What hypothesis testing procedure should you use to answer these questions? Assume all samples are simple random samples, and assume α = 0.05 if it isn’t specified.
A company wishes to purchase a new machine to produce ball bearings since the new machine is faster, and so will produce more ball bearings than the old machine. They decide to purchase the new machine only if the mean strength of the bearings is not less than the old machine. The old machine produces bearings that can withstand 400 lbs per square inch. The company is allowed to test the new machine for a day, so they produce 100 ball bearings under the usual operating conditions on the new machine. They find that the average strength to be approximately 398.5 lbs per square inch and the SD to be about 5 lbs per square inch. The sample distribution does not look normal. Should the company purchase the new machine, at α = 0.05?
Question 22 options:
One sample z-test for the population mean.
Two sample z-test for the population means.
One sample z-test for proportions.
Two sample z-test for proportions.
One sample t-test for the population mean.
None of our hypothesis tests fit.
The hypothesis test that should be used to answer this question is a one sample t-test for the population mean.
In this scenario, the company wants to compare the mean strength of the bearings produced by the new machine to the mean strength of 400 lbs per square inch produced by the old machine.
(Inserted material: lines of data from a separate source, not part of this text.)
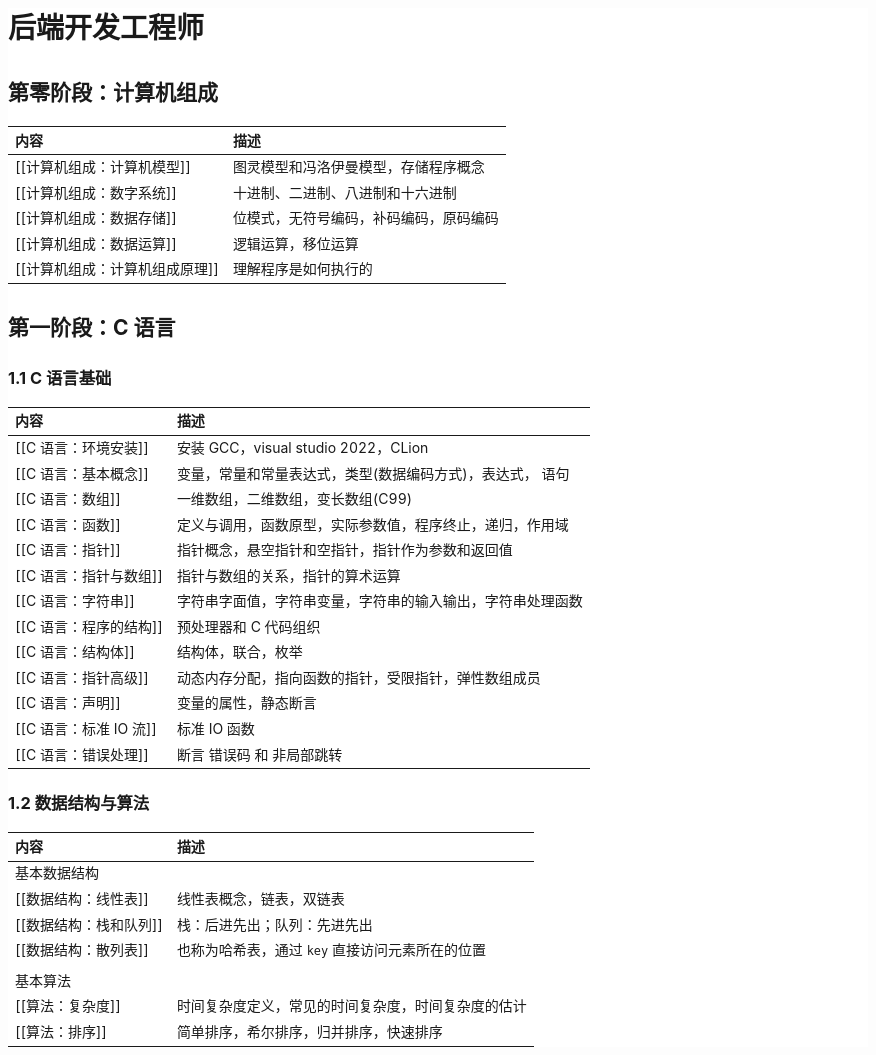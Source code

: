 # 后端开发工程师

## 第零阶段：计算机组成

| 内容          | 描述                  |
| :---------- | :------------------ |
| [[计算机组成：计算机模型]]   | 图灵模型和冯洛伊曼模型，存储程序概念  |
| [[计算机组成：数字系统]]    | 十进制、二进制、八进制和十六进制    |
| [[计算机组成：数据存储]]    | 位模式，无符号编码，补码编码，原码编码 |
| [[计算机组成：数据运算]]    | 逻辑运算，移位运算           |
| [[计算机组成：计算机组成原理]] | 理解程序是如何执行的          |

## 第一阶段：C 语言

### 1.1 C 语言基础

| 内容               | 描述                              |
| :--------------- | :------------------------------ |
| [[C 语言：环境安装]]    | 安装 GCC，visual studio 2022，CLion |
| [[C 语言：基本概念]]    | 变量，常量和常量表达式，类型(数据编码方式)，表达式， 语句  |
| [[C 语言：数组]]      | 一维数组，二维数组，变长数组(C99)             |
| [[C 语言：函数]]      | 定义与调用，函数原型，实际参数值，程序终止，递归，作用域    |
| [[C 语言：指针]]      | 指针概念，悬空指针和空指针，指针作为参数和返回值        |
| [[C 语言：指针与数组]]   | 指针与数组的关系，指针的算术运算                |
| [[C 语言：字符串]]     | 字符串字面值，字符串变量，字符串的输入输出，字符串处理函数   |
| [[C 语言：程序的结构]]   | 预处理器和 C 代码组织                    |
| [[C 语言：结构体]]     | 结构体，联合，枚举                       |
| [[C 语言：指针高级]]    | 动态内存分配，指向函数的指针，受限指针，弹性数组成员      |
| [[C 语言：声明]]      | 变量的属性，静态断言                      |
| [[C 语言：标准 IO 流]] | 标准 IO 函数                        |
| [[C 语言：错误处理]]    | 断言 错误码 和 非局部跳转                  |
### 1.2 数据结构与算法

| 内容        | 描述                          |
| :-------- | :-------------------------- |
| 基本数据结构    |                             |
| [[数据结构：线性表]]   | 线性表概念，链表，双链表                |
| [[数据结构：栈和队列]]  | 栈：后进先出；队列：先进先出              |
| [[数据结构：散列表]]   | 也称为哈希表，通过 `key` 直接访问元素所在的位置 |
|           |                             |
| 基本算法      |                             |
| [[算法：复杂度]] | 时间复杂度定义，常见的时间复杂度，时间复杂度的估计   |
| [[算法：排序]]  | 简单排序，希尔排序，归并排序，快速排序         |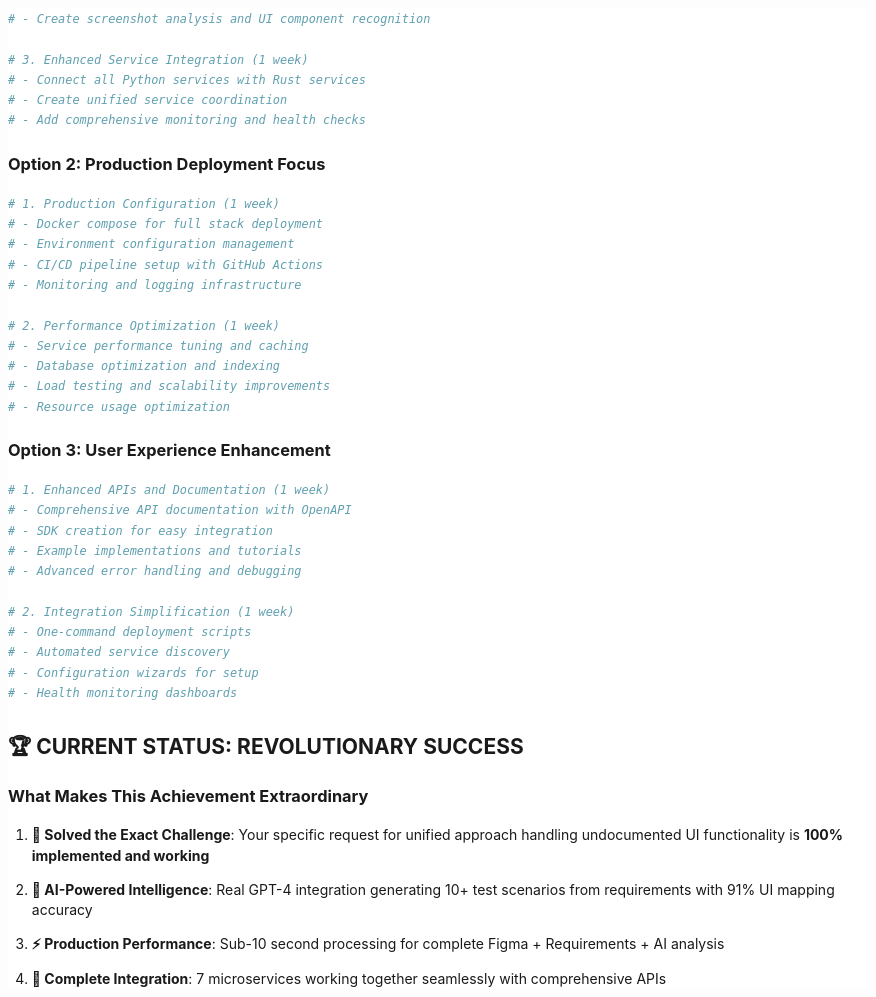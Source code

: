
 ```bash
# - Create screenshot analysis and UI component recognition

# 3. Enhanced Service Integration (1 week)
# - Connect all Python services with Rust services
# - Create unified service coordination
# - Add comprehensive monitoring and health checks
```

### **Option 2: Production Deployment Focus**
```bash
# 1. Production Configuration (1 week)
# - Docker compose for full stack deployment
# - Environment configuration management
# - CI/CD pipeline setup with GitHub Actions
# - Monitoring and logging infrastructure

# 2. Performance Optimization (1 week)
# - Service performance tuning and caching
# - Database optimization and indexing
# - Load testing and scalability improvements
# - Resource usage optimization
```

### **Option 3: User Experience Enhancement**
```bash
# 1. Enhanced APIs and Documentation (1 week)
# - Comprehensive API documentation with OpenAPI
# - SDK creation for easy integration
# - Example implementations and tutorials
# - Advanced error handling and debugging

# 2. Integration Simplification (1 week) 
# - One-command deployment scripts
# - Automated service discovery
# - Configuration wizards for setup
# - Health monitoring dashboards
```

## 🏆 CURRENT STATUS: REVOLUTIONARY SUCCESS

### **What Makes This Achievement Extraordinary**

1. **🎯 Solved the Exact Challenge**: Your specific request for unified approach handling undocumented UI functionality is **100% implemented and working**

2. **🧠 AI-Powered Intelligence**: Real GPT-4 integration generating 10+ test scenarios from requirements with 91% UI mapping accuracy

3. **⚡ Production Performance**: Sub-10 second processing for complete Figma + Requirements + AI analysis

4. **🔧 Complete Integration**: 7 microservices working together seamlessly with comprehensive APIs

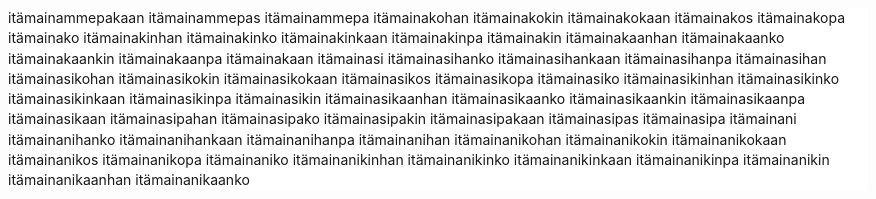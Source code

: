 itämainammepakaan
itämainammepas
itämainammepa
itämainakohan
itämainakokin
itämainakokaan
itämainakos
itämainakopa
itämainako
itämainakinhan
itämainakinko
itämainakinkaan
itämainakinpa
itämainakin
itämainakaanhan
itämainakaanko
itämainakaankin
itämainakaanpa
itämainakaan
itämainasi
itämainasihanko
itämainasihankaan
itämainasihanpa
itämainasihan
itämainasikohan
itämainasikokin
itämainasikokaan
itämainasikos
itämainasikopa
itämainasiko
itämainasikinhan
itämainasikinko
itämainasikinkaan
itämainasikinpa
itämainasikin
itämainasikaanhan
itämainasikaanko
itämainasikaankin
itämainasikaanpa
itämainasikaan
itämainasipahan
itämainasipako
itämainasipakin
itämainasipakaan
itämainasipas
itämainasipa
itämainani
itämainanihanko
itämainanihankaan
itämainanihanpa
itämainanihan
itämainanikohan
itämainanikokin
itämainanikokaan
itämainanikos
itämainanikopa
itämainaniko
itämainanikinhan
itämainanikinko
itämainanikinkaan
itämainanikinpa
itämainanikin
itämainanikaanhan
itämainanikaanko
Since the sample size is relatively small (n = 100) and the population standard deviation is unknown, a t-test is appropriate.
The null hypothesis (H0) would be that the mean strength of the bearings produced by the new machine is less than or equal to 400 lbs per square inch. The alternative hypothesis (Ha) would be that the mean strength is greater than 400 lbs per square inch.
The test statistic would be calculated using the formula:
t = (sample mean - hypothesized population mean) / (sample standard deviation / sqrt(n))
The critical value for a one-tailed t-test with α = 0.05 and 99 degrees of freedom (n-1) can be obtained from a t-table or a t-distribution calculator.
If the test statistic is greater than the critical value, the company should purchase the new machine. If the test statistic is less than or equal to the critical value, the company should not purchase the new machine.